Your answer should be the lines from the start of the records through the line with "- **[Protect AI", copied word for word.

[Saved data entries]
■ ■ ■ ■ ■ ■ ■

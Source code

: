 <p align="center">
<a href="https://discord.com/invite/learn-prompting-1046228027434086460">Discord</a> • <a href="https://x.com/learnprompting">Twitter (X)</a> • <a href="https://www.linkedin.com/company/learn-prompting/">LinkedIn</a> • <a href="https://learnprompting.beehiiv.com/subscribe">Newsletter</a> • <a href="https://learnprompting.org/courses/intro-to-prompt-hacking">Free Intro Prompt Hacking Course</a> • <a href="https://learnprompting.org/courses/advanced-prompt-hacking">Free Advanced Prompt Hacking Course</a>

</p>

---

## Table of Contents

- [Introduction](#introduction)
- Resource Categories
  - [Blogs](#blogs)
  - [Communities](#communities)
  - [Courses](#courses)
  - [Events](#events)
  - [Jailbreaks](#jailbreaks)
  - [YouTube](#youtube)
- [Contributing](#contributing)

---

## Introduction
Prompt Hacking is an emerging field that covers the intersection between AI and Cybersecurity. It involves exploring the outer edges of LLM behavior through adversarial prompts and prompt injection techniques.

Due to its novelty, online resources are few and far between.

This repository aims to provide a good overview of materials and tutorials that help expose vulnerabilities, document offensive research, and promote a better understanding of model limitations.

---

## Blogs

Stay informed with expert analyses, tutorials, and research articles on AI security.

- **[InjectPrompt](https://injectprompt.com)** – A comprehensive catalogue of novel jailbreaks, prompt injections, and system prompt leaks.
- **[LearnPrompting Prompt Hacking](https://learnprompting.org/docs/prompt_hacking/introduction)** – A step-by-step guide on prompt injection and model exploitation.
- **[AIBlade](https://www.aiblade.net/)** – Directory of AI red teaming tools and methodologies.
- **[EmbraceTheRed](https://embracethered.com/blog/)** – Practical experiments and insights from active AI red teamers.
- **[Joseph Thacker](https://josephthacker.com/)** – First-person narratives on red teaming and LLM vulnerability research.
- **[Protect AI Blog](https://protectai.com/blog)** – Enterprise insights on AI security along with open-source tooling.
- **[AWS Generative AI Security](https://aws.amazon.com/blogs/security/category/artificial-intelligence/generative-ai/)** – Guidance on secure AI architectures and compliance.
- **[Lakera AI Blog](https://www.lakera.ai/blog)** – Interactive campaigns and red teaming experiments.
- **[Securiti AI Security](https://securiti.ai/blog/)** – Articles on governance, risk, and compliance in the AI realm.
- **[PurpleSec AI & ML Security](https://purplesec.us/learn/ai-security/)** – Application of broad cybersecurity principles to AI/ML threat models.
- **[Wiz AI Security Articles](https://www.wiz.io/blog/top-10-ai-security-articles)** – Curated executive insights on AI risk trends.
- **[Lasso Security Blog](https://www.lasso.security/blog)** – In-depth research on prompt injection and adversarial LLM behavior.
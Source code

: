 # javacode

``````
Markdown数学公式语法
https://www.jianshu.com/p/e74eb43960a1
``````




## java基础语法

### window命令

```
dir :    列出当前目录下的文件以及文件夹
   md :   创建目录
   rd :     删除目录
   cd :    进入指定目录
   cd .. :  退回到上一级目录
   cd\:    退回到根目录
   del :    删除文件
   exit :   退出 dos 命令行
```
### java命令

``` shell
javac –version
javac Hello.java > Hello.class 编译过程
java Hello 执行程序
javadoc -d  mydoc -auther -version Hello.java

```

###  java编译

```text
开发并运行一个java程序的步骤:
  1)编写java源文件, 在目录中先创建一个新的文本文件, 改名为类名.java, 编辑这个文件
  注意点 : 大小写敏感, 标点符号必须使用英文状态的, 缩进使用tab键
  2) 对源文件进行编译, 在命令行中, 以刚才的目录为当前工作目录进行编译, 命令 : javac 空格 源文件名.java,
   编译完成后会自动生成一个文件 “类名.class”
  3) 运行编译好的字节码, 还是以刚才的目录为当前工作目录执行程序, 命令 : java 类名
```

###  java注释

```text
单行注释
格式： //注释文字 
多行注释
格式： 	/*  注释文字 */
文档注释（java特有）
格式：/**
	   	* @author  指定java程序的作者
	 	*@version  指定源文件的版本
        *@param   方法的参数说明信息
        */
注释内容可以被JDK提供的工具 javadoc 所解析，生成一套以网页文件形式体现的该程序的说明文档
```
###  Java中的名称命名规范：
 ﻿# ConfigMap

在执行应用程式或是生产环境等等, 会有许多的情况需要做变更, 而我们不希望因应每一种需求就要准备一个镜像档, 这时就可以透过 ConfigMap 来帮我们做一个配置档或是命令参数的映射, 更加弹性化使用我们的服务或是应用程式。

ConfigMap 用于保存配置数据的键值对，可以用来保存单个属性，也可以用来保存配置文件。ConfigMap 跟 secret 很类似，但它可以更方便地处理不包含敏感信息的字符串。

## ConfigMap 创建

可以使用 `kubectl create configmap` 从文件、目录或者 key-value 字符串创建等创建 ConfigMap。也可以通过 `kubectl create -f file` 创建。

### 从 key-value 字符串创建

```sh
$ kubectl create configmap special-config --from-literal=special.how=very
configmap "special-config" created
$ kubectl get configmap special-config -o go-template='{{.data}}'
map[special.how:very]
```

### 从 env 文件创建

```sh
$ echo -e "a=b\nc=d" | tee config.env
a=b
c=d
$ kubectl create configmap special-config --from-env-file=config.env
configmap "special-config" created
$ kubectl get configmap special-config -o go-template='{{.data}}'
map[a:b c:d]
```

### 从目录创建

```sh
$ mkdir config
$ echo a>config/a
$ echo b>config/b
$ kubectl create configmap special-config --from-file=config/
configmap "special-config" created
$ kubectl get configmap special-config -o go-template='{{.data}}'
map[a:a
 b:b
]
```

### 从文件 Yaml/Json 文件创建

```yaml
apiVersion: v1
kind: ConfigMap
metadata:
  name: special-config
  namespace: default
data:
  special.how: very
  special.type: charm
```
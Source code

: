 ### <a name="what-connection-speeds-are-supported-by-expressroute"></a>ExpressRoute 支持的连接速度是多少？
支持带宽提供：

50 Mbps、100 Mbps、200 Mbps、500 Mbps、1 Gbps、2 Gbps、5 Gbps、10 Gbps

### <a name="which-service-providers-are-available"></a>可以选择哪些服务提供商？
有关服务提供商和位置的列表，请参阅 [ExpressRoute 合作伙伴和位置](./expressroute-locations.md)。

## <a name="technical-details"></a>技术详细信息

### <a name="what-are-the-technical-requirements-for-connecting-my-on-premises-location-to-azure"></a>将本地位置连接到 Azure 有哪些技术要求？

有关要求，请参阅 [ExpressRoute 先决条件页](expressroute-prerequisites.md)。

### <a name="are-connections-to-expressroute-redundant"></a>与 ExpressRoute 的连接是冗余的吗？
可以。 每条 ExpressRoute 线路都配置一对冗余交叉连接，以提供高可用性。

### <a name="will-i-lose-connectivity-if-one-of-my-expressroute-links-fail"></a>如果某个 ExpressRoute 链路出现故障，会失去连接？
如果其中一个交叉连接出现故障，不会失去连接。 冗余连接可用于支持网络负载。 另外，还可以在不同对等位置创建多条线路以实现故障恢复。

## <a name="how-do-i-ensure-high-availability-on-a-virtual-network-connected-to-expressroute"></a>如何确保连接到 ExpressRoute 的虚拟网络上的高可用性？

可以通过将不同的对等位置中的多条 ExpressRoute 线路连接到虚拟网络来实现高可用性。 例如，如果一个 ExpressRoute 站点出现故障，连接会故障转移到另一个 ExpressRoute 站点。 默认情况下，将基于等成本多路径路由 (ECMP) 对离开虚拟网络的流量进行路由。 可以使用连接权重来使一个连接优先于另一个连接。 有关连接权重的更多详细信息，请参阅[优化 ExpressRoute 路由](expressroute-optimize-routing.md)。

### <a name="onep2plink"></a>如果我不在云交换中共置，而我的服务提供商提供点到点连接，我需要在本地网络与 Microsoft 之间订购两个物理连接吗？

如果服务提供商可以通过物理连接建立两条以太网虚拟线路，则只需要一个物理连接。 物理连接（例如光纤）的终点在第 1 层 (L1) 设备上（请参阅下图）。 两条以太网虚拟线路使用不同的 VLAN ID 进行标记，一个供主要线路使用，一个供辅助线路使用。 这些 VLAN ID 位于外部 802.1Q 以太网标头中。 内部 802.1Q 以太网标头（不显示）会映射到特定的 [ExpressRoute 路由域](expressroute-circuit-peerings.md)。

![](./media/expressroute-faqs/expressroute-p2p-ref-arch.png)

■ ■ ■ ■ ■ ■ ■

TASK RESPONSE:
Source code

: <p align="center">
<a href="https://discord.com/invite/learn-prompting-1046228027434086460">Discord</a> • <a href="https://x.com/learnprompting">Twitter (X)</a> • <a href="https://www.linkedin.com/company/learn-prompting/">LinkedIn</a> • <a href="https://learnprompting.beehiiv.com/subscribe">Newsletter</a> • <a href="https://learnprompting.org/courses/intro-to-prompt-hacking">Free Intro Prompt Hacking Course</a> • <a href="https://learnprompting.org/courses/advanced-prompt-hacking">Free Advanced Prompt Hacking Course</a>

</p>

---

## Table of Contents

- [Introduction](#introduction)
- Resource Categories
  - [Blogs](#blogs)
  - [Communities](#communities)
  - [Courses](#courses)
  - [Events](#events)
  - [Jailbreaks](#jailbreaks)
  - [YouTube](#youtube)
- [Contributing](#contributing)

---

## Introduction
Prompt Hacking is an emerging field that covers the intersection between AI and Cybersecurity. It involves exploring the outer edges of LLM behavior through adversarial prompts and prompt injection techniques.

Due to its novelty, online resources are few and far between.

This repository aims to provide a good overview of materials and tutorials that help expose vulnerabilities, document offensive research, and promote a better understanding of model limitations.

---

## Blogs

Stay informed with expert analyses, tutorials, and research articles on AI security.

- **[InjectPrompt](https://injectprompt.com)** – A comprehensive catalogue of novel jailbreaks, prompt injections, and system prompt leaks.
- **[LearnPrompting Prompt Hacking](https://learnprompting.org/docs/prompt_hacking/introduction)** – A step-by-step guide on prompt injection and model exploitation.
- **[AIBlade](https://www.aiblade.net/)** – Directory of AI red teaming tools and methodologies.
- **[EmbraceTheRed](https://embracethered.com/blog/)** – Practical experiments and insights from active AI red teamers.
- **[Joseph Thacker](https://josephthacker.com/)** – First-person narratives on red teaming and LLM vulnerability research.
- **[Protect AI Blog](https://protectai.com/blog)** – Enterprise insights on AI security along with open-source tooling.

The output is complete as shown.